Shown below are entries with pictures; the line with "S3 Блейк 30 Париж" through the line with "###### 4.Serve hot." is the span to retype exactly, and the pictures stay out.

*** RECORDS TO USE Section Begins ***

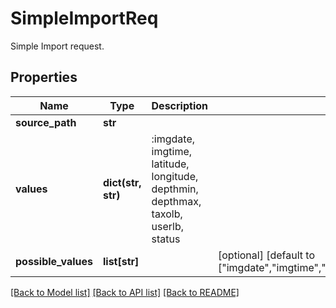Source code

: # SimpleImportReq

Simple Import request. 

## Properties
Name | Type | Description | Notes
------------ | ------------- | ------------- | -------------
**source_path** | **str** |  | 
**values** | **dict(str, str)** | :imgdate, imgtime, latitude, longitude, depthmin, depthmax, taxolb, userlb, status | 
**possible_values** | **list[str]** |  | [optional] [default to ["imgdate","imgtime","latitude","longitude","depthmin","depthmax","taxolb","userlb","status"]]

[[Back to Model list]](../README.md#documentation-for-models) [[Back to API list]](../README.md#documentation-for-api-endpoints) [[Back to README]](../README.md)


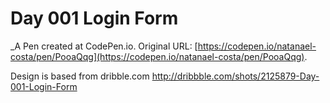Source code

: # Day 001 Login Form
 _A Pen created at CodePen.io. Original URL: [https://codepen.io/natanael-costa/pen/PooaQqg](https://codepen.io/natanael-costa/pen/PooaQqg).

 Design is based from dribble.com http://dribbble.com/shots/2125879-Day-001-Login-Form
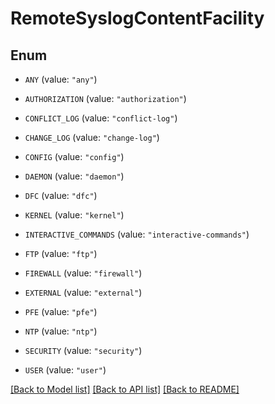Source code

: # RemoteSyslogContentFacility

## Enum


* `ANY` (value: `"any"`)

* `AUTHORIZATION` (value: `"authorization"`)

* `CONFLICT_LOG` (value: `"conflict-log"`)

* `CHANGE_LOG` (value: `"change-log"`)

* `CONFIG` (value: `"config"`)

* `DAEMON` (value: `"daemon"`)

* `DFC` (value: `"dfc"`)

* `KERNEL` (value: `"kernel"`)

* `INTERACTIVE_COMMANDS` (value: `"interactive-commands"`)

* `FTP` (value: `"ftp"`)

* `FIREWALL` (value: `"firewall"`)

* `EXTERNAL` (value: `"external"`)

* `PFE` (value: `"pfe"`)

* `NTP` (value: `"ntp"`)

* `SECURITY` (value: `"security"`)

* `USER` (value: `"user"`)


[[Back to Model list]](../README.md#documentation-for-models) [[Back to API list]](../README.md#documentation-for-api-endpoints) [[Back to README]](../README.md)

*** RECORDS TO USE Section Ends ***
*** RECORDS TO USE Section Begins ***

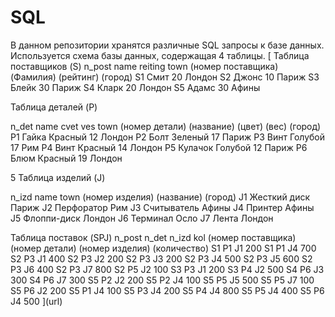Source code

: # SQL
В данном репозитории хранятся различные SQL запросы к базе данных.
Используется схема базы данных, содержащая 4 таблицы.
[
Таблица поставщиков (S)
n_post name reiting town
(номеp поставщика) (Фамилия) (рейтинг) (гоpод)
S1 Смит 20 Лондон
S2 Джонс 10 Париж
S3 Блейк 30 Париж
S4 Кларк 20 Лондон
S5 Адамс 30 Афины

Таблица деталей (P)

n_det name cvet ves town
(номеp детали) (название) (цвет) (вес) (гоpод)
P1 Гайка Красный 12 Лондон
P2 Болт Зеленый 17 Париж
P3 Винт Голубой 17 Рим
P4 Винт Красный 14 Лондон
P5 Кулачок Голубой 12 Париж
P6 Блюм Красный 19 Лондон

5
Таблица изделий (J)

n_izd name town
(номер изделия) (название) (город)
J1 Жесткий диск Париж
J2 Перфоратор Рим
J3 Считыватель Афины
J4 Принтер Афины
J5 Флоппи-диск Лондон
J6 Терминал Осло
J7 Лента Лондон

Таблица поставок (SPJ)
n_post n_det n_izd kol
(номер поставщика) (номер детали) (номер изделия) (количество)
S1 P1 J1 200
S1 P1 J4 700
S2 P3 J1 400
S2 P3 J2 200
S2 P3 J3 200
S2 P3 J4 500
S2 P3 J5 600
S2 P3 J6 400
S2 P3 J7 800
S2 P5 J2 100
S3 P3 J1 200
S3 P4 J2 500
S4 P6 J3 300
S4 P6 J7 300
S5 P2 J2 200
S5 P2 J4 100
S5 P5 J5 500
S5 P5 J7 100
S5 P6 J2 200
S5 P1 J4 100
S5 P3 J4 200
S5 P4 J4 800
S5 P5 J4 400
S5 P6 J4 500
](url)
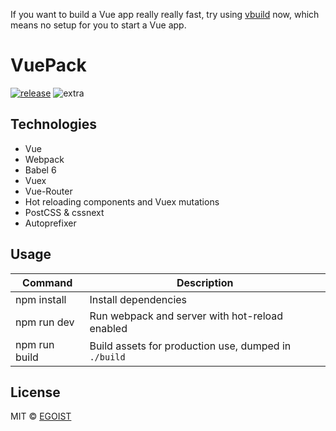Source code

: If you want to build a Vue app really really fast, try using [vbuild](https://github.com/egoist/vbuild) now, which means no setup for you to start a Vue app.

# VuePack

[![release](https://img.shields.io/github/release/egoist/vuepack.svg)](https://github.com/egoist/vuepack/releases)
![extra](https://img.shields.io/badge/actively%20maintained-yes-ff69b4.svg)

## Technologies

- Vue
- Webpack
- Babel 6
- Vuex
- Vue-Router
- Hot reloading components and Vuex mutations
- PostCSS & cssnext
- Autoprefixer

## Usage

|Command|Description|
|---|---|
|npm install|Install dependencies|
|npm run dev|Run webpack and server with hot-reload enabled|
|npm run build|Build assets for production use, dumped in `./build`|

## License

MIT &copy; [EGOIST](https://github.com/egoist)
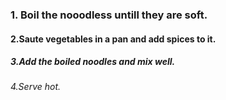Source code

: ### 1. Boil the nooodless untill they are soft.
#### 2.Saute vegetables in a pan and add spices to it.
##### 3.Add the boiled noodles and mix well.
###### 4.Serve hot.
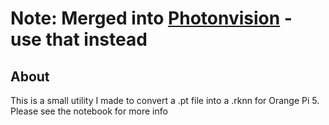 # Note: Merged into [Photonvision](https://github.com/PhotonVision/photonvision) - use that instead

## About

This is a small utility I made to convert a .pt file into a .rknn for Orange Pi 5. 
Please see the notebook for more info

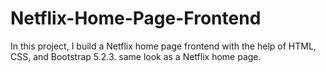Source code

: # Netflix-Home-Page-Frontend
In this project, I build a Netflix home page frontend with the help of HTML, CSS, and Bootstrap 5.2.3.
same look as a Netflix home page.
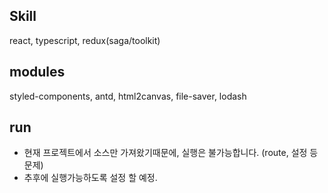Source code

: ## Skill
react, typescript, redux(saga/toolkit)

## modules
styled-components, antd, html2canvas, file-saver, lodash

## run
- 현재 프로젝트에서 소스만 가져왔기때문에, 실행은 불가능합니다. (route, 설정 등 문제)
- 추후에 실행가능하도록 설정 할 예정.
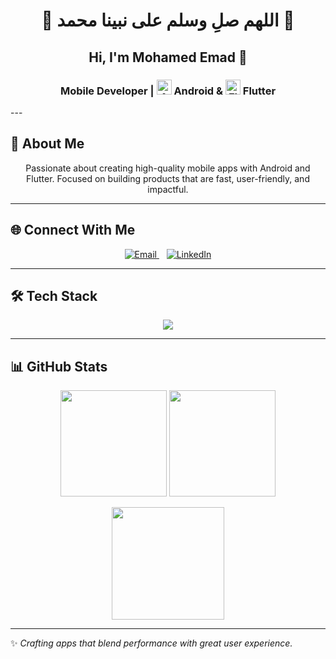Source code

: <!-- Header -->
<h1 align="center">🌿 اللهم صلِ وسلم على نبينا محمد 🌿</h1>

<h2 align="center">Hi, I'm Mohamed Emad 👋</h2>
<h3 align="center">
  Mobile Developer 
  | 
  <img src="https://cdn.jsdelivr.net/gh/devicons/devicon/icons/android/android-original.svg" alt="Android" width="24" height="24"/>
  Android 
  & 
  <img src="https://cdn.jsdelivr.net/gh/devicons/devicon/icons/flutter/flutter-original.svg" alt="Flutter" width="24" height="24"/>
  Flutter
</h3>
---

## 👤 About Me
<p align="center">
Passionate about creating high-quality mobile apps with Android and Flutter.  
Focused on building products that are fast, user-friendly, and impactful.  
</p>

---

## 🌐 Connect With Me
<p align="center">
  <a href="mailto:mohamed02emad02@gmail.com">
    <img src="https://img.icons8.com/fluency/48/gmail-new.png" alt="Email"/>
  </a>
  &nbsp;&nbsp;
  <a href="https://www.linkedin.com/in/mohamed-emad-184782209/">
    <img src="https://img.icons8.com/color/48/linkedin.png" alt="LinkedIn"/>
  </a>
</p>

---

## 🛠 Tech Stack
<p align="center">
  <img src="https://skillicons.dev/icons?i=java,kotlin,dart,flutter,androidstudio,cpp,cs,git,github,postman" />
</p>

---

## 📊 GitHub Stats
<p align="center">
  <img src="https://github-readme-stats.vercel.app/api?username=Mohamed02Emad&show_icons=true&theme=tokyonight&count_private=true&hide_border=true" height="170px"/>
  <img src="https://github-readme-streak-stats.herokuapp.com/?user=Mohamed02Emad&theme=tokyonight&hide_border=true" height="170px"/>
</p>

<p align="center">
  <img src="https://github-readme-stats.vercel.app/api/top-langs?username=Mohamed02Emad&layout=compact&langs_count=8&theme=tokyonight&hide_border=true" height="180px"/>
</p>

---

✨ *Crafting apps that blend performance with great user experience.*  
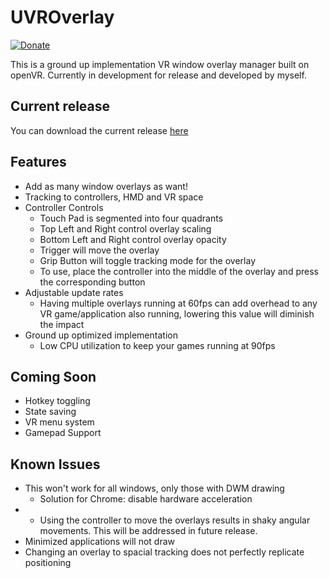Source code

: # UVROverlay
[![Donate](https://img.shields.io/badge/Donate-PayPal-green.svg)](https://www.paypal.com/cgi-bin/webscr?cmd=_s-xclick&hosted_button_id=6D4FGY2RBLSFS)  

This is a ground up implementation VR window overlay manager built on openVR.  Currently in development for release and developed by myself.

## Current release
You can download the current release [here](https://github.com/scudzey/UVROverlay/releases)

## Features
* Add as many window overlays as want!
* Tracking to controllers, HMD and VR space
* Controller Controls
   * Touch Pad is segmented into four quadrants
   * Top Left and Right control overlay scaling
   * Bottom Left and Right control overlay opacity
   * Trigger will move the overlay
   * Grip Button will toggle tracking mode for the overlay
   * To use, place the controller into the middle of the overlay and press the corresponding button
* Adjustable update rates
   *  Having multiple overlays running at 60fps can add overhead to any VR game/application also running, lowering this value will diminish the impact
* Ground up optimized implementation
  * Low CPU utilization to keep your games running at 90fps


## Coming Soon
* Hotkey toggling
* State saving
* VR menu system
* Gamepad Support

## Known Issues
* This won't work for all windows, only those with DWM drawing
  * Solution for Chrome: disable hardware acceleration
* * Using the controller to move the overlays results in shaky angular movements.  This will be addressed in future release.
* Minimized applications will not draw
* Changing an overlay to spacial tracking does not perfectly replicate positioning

*** RECORDS TO USE Section Ends ***
*** RECORDS TO USE Section Begins ***

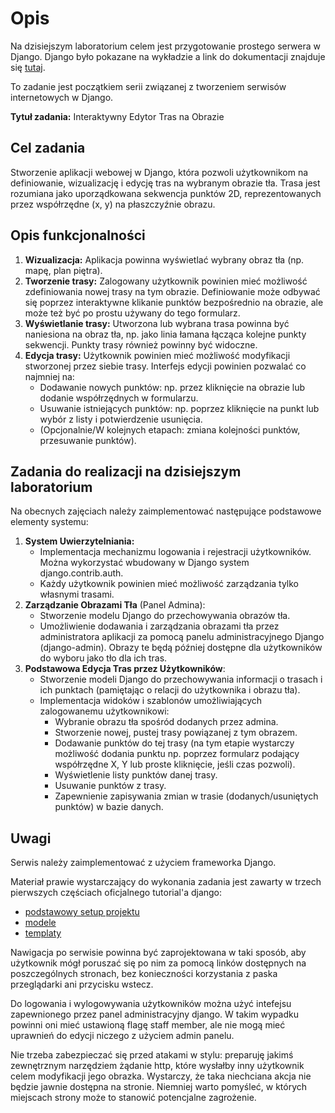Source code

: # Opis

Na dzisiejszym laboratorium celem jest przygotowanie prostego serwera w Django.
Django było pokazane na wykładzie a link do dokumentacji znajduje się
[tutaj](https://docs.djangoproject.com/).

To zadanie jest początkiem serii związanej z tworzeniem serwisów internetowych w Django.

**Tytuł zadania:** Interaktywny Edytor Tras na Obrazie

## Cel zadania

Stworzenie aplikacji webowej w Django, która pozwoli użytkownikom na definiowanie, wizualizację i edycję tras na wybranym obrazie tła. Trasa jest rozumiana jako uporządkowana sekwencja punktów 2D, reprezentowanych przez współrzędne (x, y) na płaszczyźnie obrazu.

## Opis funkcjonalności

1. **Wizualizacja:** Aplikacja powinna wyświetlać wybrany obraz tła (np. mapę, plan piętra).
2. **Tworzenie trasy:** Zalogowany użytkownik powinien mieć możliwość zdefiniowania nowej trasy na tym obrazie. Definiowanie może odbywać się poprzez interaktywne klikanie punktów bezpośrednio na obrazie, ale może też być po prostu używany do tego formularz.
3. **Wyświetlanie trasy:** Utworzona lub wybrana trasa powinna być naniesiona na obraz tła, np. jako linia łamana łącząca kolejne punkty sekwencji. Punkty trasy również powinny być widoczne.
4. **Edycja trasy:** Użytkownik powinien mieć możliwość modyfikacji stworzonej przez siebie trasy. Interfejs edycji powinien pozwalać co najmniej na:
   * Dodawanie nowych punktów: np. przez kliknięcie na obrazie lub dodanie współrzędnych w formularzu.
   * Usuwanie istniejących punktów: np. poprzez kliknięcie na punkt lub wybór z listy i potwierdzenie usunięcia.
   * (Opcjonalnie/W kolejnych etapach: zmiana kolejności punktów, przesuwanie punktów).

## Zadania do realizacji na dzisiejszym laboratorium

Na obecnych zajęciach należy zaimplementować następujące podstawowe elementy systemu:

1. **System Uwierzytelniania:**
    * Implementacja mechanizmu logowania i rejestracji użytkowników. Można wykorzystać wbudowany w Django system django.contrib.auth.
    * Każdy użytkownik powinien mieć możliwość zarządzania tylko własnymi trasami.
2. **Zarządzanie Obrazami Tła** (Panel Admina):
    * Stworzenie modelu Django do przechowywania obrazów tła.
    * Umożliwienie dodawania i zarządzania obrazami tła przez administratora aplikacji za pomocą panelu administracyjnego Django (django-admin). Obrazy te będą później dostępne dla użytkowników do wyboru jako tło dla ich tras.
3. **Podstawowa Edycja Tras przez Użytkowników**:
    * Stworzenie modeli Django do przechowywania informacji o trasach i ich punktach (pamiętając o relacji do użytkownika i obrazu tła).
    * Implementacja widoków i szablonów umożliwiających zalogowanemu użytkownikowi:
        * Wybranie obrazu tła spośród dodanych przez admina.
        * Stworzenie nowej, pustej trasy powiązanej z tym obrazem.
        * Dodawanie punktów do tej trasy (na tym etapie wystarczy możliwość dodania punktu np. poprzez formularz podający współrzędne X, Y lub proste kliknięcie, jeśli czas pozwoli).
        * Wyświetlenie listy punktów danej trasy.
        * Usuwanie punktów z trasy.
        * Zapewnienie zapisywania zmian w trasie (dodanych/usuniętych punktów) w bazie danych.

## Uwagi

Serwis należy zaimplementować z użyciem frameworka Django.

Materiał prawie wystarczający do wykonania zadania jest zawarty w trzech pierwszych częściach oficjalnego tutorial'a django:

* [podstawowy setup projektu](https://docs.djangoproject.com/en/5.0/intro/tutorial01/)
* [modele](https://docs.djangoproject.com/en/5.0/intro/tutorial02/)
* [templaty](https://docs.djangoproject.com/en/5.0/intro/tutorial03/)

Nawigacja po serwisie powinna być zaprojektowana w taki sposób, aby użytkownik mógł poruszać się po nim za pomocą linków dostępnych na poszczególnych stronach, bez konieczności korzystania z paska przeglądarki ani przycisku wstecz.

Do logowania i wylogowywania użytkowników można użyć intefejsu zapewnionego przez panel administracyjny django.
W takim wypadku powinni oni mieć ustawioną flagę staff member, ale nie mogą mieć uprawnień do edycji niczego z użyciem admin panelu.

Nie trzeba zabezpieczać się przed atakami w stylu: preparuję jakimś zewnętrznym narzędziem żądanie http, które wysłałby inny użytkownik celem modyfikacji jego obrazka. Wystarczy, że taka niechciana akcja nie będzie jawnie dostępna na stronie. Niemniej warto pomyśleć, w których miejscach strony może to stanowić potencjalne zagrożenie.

*** RECORDS TO USE Section Ends ***

WRITTEN ANSWER -
S3 Блейк 30 Париж
S4 Кларк 20 Лондон
S5 Адамс 30 Афины

Таблица деталей (P)

n_det name cvet ves town
(номеp детали) (название) (цвет) (вес) (гоpод)
P1 Гайка Красный 12 Лондон
P2 Болт Зеленый 17 Париж
P3 Винт Голубой 17 Рим
P4 Винт Красный 14 Лондон
P5 Кулачок Голубой 12 Париж
P6 Блюм Красный 19 Лондон

5
Таблица изделий (J)

n_izd name town
(номер изделия) (название) (город)
J1 Жесткий диск Париж
J2 Перфоратор Рим
J3 Считыватель Афины
J4 Принтер Афины
J5 Флоппи-диск Лондон
J6 Терминал Осло
J7 Лента Лондон

Таблица поставок (SPJ)
n_post n_det n_izd kol
(номер поставщика) (номер детали) (номер изделия) (количество)
S1 P1 J1 200
S1 P1 J4 700
S2 P3 J1 400
S2 P3 J2 200
S2 P3 J3 200
S2 P3 J4 500
S2 P3 J5 600
S2 P3 J6 400
S2 P3 J7 800
S2 P5 J2 100
S3 P3 J1 200
S3 P4 J2 500
S4 P6 J3 300
S4 P6 J7 300
S5 P2 J2 200
S5 P2 J4 100
S5 P5 J5 500
S5 P5 J7 100
S5 P6 J2 200
S5 P1 J4 100
S5 P3 J4 200
S5 P4 J4 800
S5 P5 J4 400
S5 P6 J4 500
](url)
Source code

: If you want to build a Vue app really really fast, try using [vbuild](https://github.com/egoist/vbuild) now, which means no setup for you to start a Vue app.

# VuePack

[![release](https://img.shields.io/github/release/egoist/vuepack.svg)](https://github.com/egoist/vuepack/releases)
![extra](https://img.shields.io/badge/actively%20maintained-yes-ff69b4.svg)

## Technologies

- Vue
- Webpack
- Babel 6
- Vuex
- Vue-Router
- Hot reloading components and Vuex mutations
- PostCSS & cssnext
- Autoprefixer

## Usage

|Command|Description|
|---|---|
|npm install|Install dependencies|
|npm run dev|Run webpack and server with hot-reload enabled|
|npm run build|Build assets for production use, dumped in `./build`|

## License

MIT &copy; [EGOIST](https://github.com/egoist)
Source code

: ### 1. Boil the nooodless untill they are soft.
#### 2.Saute vegetables in a pan and add spices to it.
##### 3.Add the boiled noodles and mix well.
###### 4.Serve hot.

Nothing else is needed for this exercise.